With the entries below as the source, tally the lines that contain the string "sent" and give the number only.

*** Begin section ***

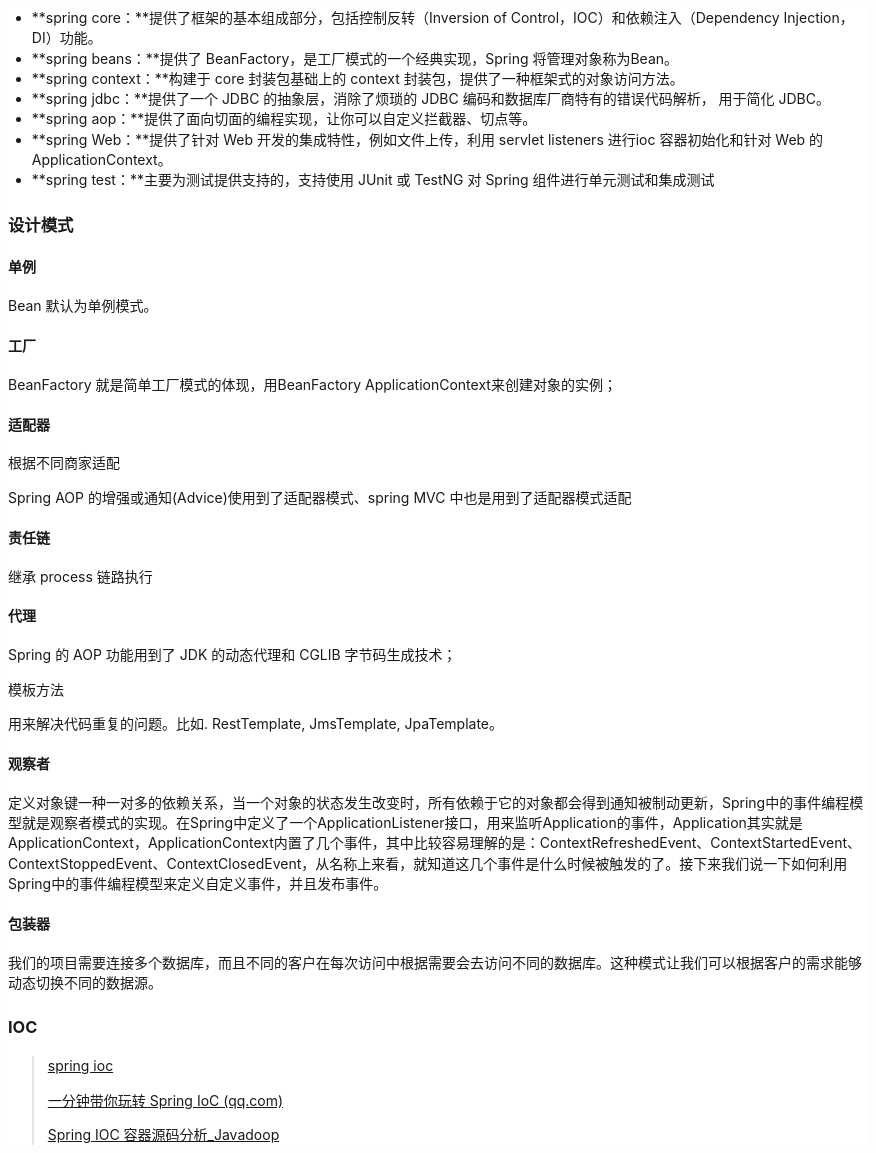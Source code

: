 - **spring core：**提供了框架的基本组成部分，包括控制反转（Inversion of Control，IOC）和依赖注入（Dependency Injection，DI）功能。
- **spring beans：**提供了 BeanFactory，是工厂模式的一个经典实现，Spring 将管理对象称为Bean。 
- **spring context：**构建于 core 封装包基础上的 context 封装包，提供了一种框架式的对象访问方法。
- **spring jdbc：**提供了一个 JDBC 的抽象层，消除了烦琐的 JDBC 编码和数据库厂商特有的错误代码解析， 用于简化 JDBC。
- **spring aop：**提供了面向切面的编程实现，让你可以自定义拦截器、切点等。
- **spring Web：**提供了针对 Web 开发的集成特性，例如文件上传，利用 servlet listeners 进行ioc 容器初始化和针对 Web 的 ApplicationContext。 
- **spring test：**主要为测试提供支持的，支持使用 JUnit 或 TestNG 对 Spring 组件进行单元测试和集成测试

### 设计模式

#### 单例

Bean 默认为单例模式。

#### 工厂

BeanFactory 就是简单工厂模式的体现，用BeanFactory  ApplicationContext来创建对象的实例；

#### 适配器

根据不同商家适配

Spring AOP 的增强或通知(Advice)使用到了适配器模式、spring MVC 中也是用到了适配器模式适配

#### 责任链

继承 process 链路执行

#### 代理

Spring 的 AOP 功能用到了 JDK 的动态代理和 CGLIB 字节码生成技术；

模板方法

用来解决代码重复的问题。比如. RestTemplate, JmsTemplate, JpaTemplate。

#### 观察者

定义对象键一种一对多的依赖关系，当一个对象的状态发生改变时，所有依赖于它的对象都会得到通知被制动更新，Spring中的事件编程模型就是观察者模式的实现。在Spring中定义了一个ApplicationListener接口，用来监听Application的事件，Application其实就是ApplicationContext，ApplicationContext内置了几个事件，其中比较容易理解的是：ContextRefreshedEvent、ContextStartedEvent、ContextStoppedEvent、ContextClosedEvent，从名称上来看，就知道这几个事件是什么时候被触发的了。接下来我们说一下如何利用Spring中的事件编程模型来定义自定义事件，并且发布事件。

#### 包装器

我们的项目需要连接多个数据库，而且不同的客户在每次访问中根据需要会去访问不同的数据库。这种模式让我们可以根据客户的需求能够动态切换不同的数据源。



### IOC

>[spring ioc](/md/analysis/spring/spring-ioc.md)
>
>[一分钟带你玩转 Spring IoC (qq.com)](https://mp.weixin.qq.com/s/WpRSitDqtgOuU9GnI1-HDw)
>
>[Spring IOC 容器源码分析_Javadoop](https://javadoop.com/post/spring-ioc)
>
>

*** End section ***
*** Begin section ***

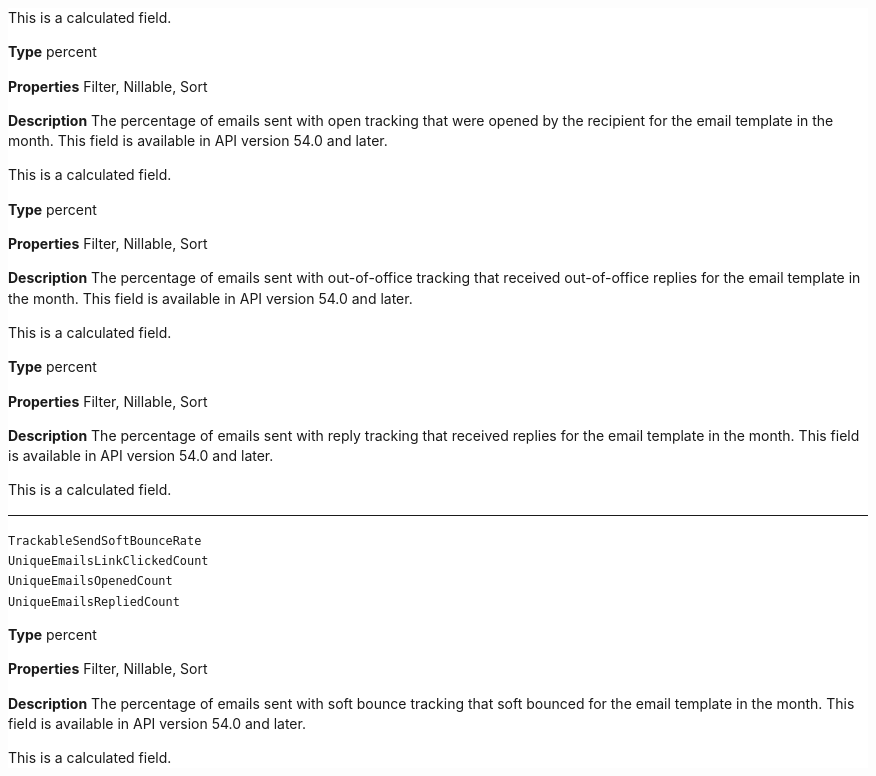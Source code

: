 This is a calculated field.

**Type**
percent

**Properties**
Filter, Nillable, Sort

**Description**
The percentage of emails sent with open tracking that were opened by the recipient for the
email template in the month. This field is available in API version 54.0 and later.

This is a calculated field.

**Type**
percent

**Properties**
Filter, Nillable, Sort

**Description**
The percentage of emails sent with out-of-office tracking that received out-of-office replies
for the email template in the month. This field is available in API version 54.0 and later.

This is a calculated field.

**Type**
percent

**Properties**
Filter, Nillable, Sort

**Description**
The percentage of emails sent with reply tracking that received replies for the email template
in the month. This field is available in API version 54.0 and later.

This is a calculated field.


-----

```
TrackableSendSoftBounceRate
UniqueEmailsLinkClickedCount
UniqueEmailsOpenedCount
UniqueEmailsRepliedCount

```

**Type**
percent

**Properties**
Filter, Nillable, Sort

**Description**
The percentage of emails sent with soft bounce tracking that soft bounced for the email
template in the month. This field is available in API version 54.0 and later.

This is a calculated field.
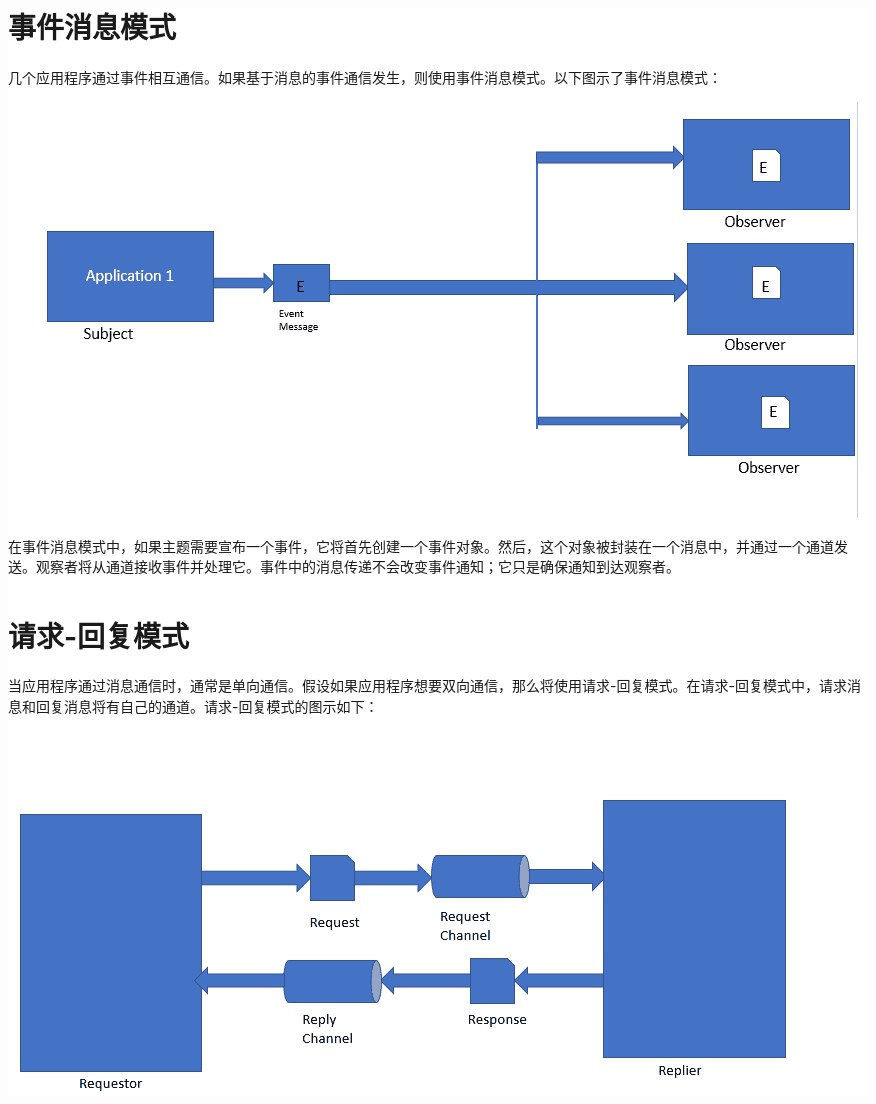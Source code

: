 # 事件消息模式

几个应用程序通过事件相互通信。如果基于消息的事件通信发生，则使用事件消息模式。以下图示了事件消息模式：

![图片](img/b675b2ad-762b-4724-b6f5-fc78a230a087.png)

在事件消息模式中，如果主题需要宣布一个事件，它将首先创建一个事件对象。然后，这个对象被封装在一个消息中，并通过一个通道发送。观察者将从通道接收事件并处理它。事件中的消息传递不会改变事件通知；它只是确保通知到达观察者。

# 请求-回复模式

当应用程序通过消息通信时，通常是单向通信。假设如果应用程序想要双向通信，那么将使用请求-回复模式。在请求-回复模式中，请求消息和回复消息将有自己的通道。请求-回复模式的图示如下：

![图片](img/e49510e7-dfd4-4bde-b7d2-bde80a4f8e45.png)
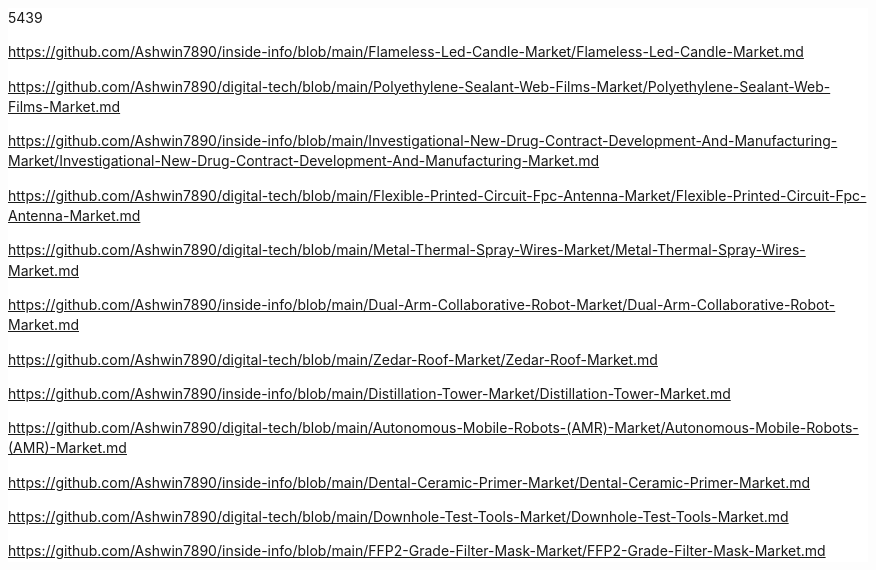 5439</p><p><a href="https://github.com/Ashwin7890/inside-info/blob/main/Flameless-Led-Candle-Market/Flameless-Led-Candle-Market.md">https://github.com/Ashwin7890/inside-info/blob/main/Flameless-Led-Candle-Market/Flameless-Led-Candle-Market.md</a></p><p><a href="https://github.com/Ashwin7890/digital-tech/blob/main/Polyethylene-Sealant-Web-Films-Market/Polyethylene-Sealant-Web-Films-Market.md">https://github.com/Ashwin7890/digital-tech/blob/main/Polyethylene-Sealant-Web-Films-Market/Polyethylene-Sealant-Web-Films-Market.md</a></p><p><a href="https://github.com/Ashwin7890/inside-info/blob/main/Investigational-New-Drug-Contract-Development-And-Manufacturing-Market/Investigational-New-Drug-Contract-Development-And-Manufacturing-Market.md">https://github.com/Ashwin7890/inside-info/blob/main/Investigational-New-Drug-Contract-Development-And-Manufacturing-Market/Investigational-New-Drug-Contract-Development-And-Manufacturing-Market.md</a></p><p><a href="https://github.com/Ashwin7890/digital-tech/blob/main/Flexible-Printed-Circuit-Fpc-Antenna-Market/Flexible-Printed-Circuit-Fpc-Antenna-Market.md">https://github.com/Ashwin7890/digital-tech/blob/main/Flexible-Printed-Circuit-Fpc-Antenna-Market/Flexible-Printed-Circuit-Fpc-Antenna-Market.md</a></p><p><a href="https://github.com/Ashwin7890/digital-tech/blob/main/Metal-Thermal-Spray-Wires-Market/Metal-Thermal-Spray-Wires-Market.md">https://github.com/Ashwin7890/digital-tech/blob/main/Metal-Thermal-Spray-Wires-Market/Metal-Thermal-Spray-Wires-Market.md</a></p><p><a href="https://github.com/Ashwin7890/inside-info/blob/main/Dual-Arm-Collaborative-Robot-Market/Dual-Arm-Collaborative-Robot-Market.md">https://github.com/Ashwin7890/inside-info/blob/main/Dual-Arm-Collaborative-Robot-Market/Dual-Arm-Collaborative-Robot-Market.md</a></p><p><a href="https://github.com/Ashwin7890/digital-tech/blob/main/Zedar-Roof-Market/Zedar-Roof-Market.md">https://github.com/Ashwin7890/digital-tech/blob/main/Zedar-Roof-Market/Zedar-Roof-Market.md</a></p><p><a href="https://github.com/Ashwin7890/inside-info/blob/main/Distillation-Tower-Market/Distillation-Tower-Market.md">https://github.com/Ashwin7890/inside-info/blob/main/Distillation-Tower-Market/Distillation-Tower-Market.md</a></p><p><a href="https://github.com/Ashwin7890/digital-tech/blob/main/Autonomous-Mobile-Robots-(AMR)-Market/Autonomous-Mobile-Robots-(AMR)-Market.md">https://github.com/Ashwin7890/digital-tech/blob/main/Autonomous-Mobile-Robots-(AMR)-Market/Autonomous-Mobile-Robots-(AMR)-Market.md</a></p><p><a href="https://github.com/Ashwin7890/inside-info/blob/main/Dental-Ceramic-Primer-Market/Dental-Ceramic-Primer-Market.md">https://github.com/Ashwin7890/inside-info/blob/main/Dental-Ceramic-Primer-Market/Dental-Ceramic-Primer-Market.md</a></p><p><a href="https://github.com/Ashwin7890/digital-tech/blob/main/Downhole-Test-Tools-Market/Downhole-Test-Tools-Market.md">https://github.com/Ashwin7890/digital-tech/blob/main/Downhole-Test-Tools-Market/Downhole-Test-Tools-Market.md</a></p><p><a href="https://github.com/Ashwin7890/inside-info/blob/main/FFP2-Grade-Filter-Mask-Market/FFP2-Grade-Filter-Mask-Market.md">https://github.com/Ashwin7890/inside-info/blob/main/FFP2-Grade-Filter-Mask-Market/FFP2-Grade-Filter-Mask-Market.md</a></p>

*** End section ***

- Response for this exercise -
4